Las dos Visitas Generales, de Juan de Mañozca y Zamora, realizada entre 1624 y 1625 y de Galdós de Valencia entre 1629 y 1632, ocasionaron formas de culpa, temor y preocupación social que produjeron una necesidad de expiación colectiva. Evidenciaron prácticas corruptas de las autoridades y los religiosos, quienes debían velar por el orden social; y en vez de ello realizaban actos de simonía, lascivia, lujuria, hurto, robo, blasfemia, abuso de poder, favoritismo, etc. Por ello, es fácil imaginar rumores, tensiones, sudores, temblores corporales, pesadillas y violencias alrededor de los escándalos que involucraban a los mandos civiles, a los religiosos y a la población, durante estos años. Al mismo tiempo, epidemias y desastres naturales fueron percibidos como una pequeña prueba de lo que será el castigo divino durante toda la eternidad; y son vistos como una ocasión para ejercitarse en la virtud.
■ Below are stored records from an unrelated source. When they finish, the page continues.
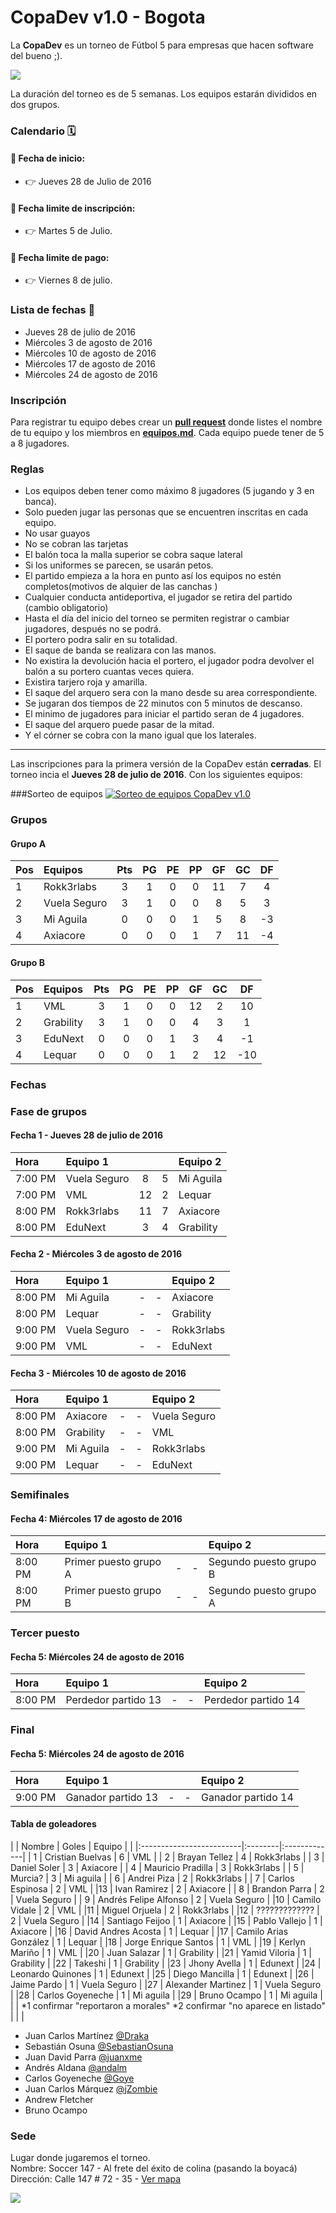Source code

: # CopaDev v1.0 -  Bogota

La **CopaDev** es un torneo de Fútbol 5 para empresas que hacen software del bueno ;).

![](https://github.com/PabloVallejo/copa-software-makers/blob/master/photo.jpeg?raw=true)

La duración del torneo es de 5 semanas. Los equipos estarán divididos en dos grupos.

### Calendario 🗓

#### :bell: Fecha de inicio:

* :point_right: Jueves 28 de Julio de 2016

#### :bell: Fecha limite de inscripción:

* :point_right: Martes 5 de Julio.

#### :bell: Fecha limite de pago:

* :point_right: Viernes 8 de julio.


### Lista de fechas :date:

* Jueves 28 de julio de 2016
* Miércoles 3 de agosto de 2016
* Miércoles 10 de agosto de 2016
* Miércoles 17 de agosto de 2016
* Miércoles 24 de agosto de 2016


### Inscripción

Para registrar tu equipo debes crear un **[pull request](https://help.github.com/articles/using-pull-requests/)** donde listes el nombre de tu equipo y los miembros en  **[equipos.md](https://github.com/eduNEXT/CopaDev/blob/master/equipos.md)**.
Cada equipo puede tener de 5 a 8 jugadores.


### Reglas

* Los equipos deben tener como máximo 8 jugadores (5 jugando y 3 en banca).
* Solo pueden jugar las personas que se encuentren inscritas en cada equipo.
* No usar guayos
* No se cobran las tarjetas
* El balón toca la malla superior se cobra saque  lateral
* Si los uniformes se parecen, se usarán petos.
* El partido empieza a la hora en punto así los equipos no estén completos(motivos de alquier de las canchas )
* Cualquier conducta antideportiva, el jugador se retira del partido (cambio obligatorio)
* Hasta el día del inicio del torneo se permiten registrar o cambiar jugadores, después no se podrá.
* El portero podra salir en su totalidad.
* El saque de banda se realizara con las manos.
* No existira la devolución hacia el portero,  el jugador podra devolver el balón a su portero cuantas veces quiera.
* Existira tarjero roja y amarilla.
* El saque del arquero sera con la mano desde su area correspondiente.
* Se jugaran dos tiempos de 22 minutos con 5 minutos de descanso.
* El minimo de jugadores para iniciar el partido seran de 4 jugadores.
* El saque del arquero puede pasar de la mitad.
* Y el córner se cobra con la mano igual que los laterales.



----------------------------------------------------------------------------------------------------------------------------

Las inscripciones para la primera versión de la CopaDev están **cerradas**. El torneo incia el **Jueves 28 de julio de 2016**. Con los siguientes equipos:

###Sorteo de equipos
[![Sorteo de equipos CopaDev v1.0](https://img.youtube.com/vi/EZBQIZZ_Zu0/0.jpg)](https://www.youtube.com/watch?v=EZBQIZZ_Zu0)


### Grupos

#### Grupo A
|Pos | Equipos        | Pts | PG  | PE  | PP  | GF  | GC  | DF  |
|----|:---------------|:---:| :--:|:---:|:---:|:---:|:---:|:---:|
|1   | Rokk3rlabs     | 3   | 1   | 0   | 0   | 11  | 7   | 4   |
|2   | Vuela Seguro   | 3   | 1   | 0   | 0   | 8   | 5   | 3   |
|3   | Mi Aguila      | 0   | 0   | 0   | 1   | 5   | 8   | -3   |
|4   | Axiacore       | 0   | 0   | 0   | 1   | 7   | 11  | -4   |

#### Grupo B
|Pos |Equipos       | Pts | PG  | PE  | PP  | GF  | GC  | DF  |
|----| :------------|:---:|:---:|:---:|:---:|:---:|:---:|:---:|
|1   | VML          | 3   | 1   | 0   | 0   | 12  | 2   | 10   |
|2   | Grability    | 3   | 1   | 0   | 0   | 4   | 3   | 1   |
|3   | EduNext      | 0   | 0   | 0   | 1   | 3   | 4   | -1   |
|4   | Lequar       | 0   | 0   | 0   | 1   | 2   | 12  | -10   |


### Fechas

### Fase de grupos

#### Fecha 1 - Jueves 28 de julio de 2016
| Hora     | Equipo 1     |   |   | Equipo 2       |
|:---------|:-------------|:-:|:-:|:---------------|
| 7:00 PM  | Vuela Seguro  | 8 | 5 | Mi Aguila     |
| 7:00 PM  | VML           | 12 | 2 | Lequar       |
| 8:00 PM  | Rokk3rlabs    | 11 | 7 | Axiacore     |
| 8:00 PM  | EduNext       | 3 | 4 | Grability     |

#### Fecha 2 - Miércoles 3 de agosto de 2016
| Hora     | Equipo 1     |   |   | Equipo 2       |
|:---------|:-------------|:-:|:-:|:---------------|
| 8:00 PM  | Mi Aguila     | - | - | Axiacore      |
| 8:00 PM  | Lequar        | - | - | Grability     |
| 9:00 PM  | Vuela Seguro  | - | - | Rokk3rlabs    |
| 9:00 PM  | VML           | - | - | EduNext       |

#### Fecha 3 - Miércoles 10 de agosto de 2016
| Hora     | Equipo 1     |   |   | Equipo 2       |
|:---------|:-------------|:-:|:-:|:---------------|
| 8:00 PM  | Axiacore      | - | - | Vuela Seguro  |
| 8:00 PM  | Grability     | - | - | VML           |
| 9:00 PM  | Mi Aguila     | - | - | Rokk3rlabs    |
| 9:00 PM  | Lequar        | - | - | EduNext       |

### Semifinales

#### Fecha 4: Miércoles 17 de agosto de 2016
| Hora     | Equipo 1                     |   |   | Equipo 2                     |
|:---------|:-----------------------------|:-:|:-:|:-----------------------------|
| 8:00 PM  | Primer puesto grupo A        | - | - | Segundo puesto grupo B       |
| 8:00 PM  | Primer puesto grupo B        | - | - | Segundo puesto grupo A       |

### Tercer puesto

#### Fecha 5: Miércoles 24 de agosto de 2016
| Hora     | Equipo 1                     |   |   | Equipo 2                     |
|:---------|:-----------------------------|:-:|:-:|:-----------------------------|
| 8:00 PM  | Perdedor partido 13          | - | - | Perdedor partido 14          |

### Final

#### Fecha 5: Miércoles 24 de agosto de 2016
| Hora     | Equipo 1                     |   |   | Equipo 2                     |
|:---------|:-----------------------------|:-:|:-:|:-----------------------------|
| 9:00 PM  | Ganador partido 13           | - | - | Ganador partido 14           |

#### Tabla de goleadores

| | Nombre                   | Goles   | Equipo       |
| |:-------------------------|:--------|:-------------|
| 1 | Cristian Buelvas       |    6    | VML          |
| 2 | Brayan Tellez          |    4    | Rokk3rlabs   |
| 3 | Daniel Soler           |    3    | Axiacore     |
| 4 | Mauricio Pradilla      |    3    | Rokk3rlabs   |
| 5 | Murcia?                |    3    | Mi aguila    |
| 6 | Andrei Piza            |    2    | Rokk3rlabs   |
| 7 | Carlos Espinosa        |    2    | VML          |
|13 | Ivan Ramirez           |    2    | Axiacore     |
| 8 | Brandon Parra          |    2    | Vuela Seguro |
| 9 | Andrés Felipe Alfonso  |    2    | Vuela Seguro |
|10 | Camilo Vidale          |    2    | VML          |
|11 | Miguel Orjuela         |    2    | Rokk3rlabs   |
|12 | ?????????????          |    2    | Vuela Seguro |
|14 | Santiago Feijoo        |    1    | Axiacore     |
|15 | Pablo Vallejo          |    1    | Axiacore     |
|16 | David Andres Acosta    |    1    | Lequar       |
|17 | Camilo Arias González  |    1    | Lequar       |
|18 | Jorge Enrique Santos   |    1    | VML          |
|19 | Kerlyn Mariño          |    1    | VML          |
|20 | Juan Salazar           |    1    | Grability    |
|21 | Yamid Viloria          |    1    | Grability    |
|22 | Takeshi                |    1    | Grability    |
|23 | Jhony Avella           |    1    | Edunext      |
|24 | Leonardo Quinones      |    1    | Edunext      |
|25 | Diego Mancilla         |    1    | Edunext      |
|26 | Jaime Pardo            |    1    | Vuela Seguro |
|27 | Alexander Martinez     |    1    | Vuela Seguro |
|28 | Carlos Goyeneche       |    1    | Mi aguila    |
|29 | Bruno Ocampo           |    1    | Mi aguila    |
|   | *1 confirmar "reportaron a morales"
*2 confirmar "no aparece en listado"           |        |     |


* Juan Carlos Martínez [@Draka](https://github.com/Draka)
* Sebastián Osuna [@SebastianOsuna](https://github.com/SebastianOsuna)
* Juan David Parra [@juanxme](https://github.com/juanxme)
* Andrés Aldana [@andalm](https://github.com/andalm)
* Carlos Goyeneche [@Goye](https://github.com/Goye)
* Juan Carlos Márquez [@jZombie](https://github.com/jZombie)
* Andrew Fletcher
* Bruno Ocampo


### Sede

Lugar donde jugaremos el torneo.<br/>
Nombre: Soccer 147 - Al frete del éxito de colina (pasando la boyacá)<br/>
Dirección: Calle 147 # 72 - 35 - <a href="https://www.google.com.co/maps/@4.7360617,-74.0665492,3a,75y,290.16h,86.02t/data=!3m6!1e1!3m4!1sqzVGvS6vRedp7MvC6crV9A!2e0!7i13312!8i6656!6m1!1e1" target="_blank">Ver mapa</a>

![](https://s3.amazonaws.com/uploads.hipchat.com/50553/1957220/Xv4Blf7m0SFksLU/foto-lugar.jpeg)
La historia ejemplar de Hernando de la Cruz lo presenta como un cristiano virtuoso por la práctica de ejercicios espirituales. Mensaje que concuerda con lo que el Infierno debía transmitir. Así se fomentó la redención a través del dolor, el miedo y la culpa. Vivió y murió acompañado de “vecinos principales” de la ciudad, de los miembros de la orden jesuita, de la mercedaria, de las monjas de tres conventos femeninos en los cuales era director espiritual. La imagen del héroe, vencedor del demonio se presenta análoga al cristiano virtuoso que triunfa finalmente en el momento de la muerte. De la Cruz triunfó sobre su vida anterior a haberse convertido en un hermano lego, triunfó sobre sus historias galantes, sus líos de espadas, su vida animada y sobre el homicidio.

Su Infierno, según sus biógrafos, lograba confesiones y conversiones admirables en quienes la miraban. Se describe como muda y eficaz predicadora; famosísima en Quito. El pintor y su pintura en cumplían la misma función. Hernando de la Cruz tenía ganado el cielo, entre otras cosas, gracias a su pintura sobre el infierno, por la particular gloria que representó para el templo en la persuasión de los fieles.

Finalmente, el Barroco americano se desarrolló dentro de una situación colonial, por ello, era de especial importancia regular los comportamientos sociales en para sostener esa situación. Dentro de este marco social, Hernando de la Cruz fue un hermano lego; pintor, profesor de pintura, lector de textos teológicos y jurídicos, confesor y guía espiritual. Su vida no es la de un hermano lego. Tal vez por falta de sacerdotes o tal vez porque aunque carecía de educación era noble, Hernando de la Cruz ejerció algunos oficios de sacerdote.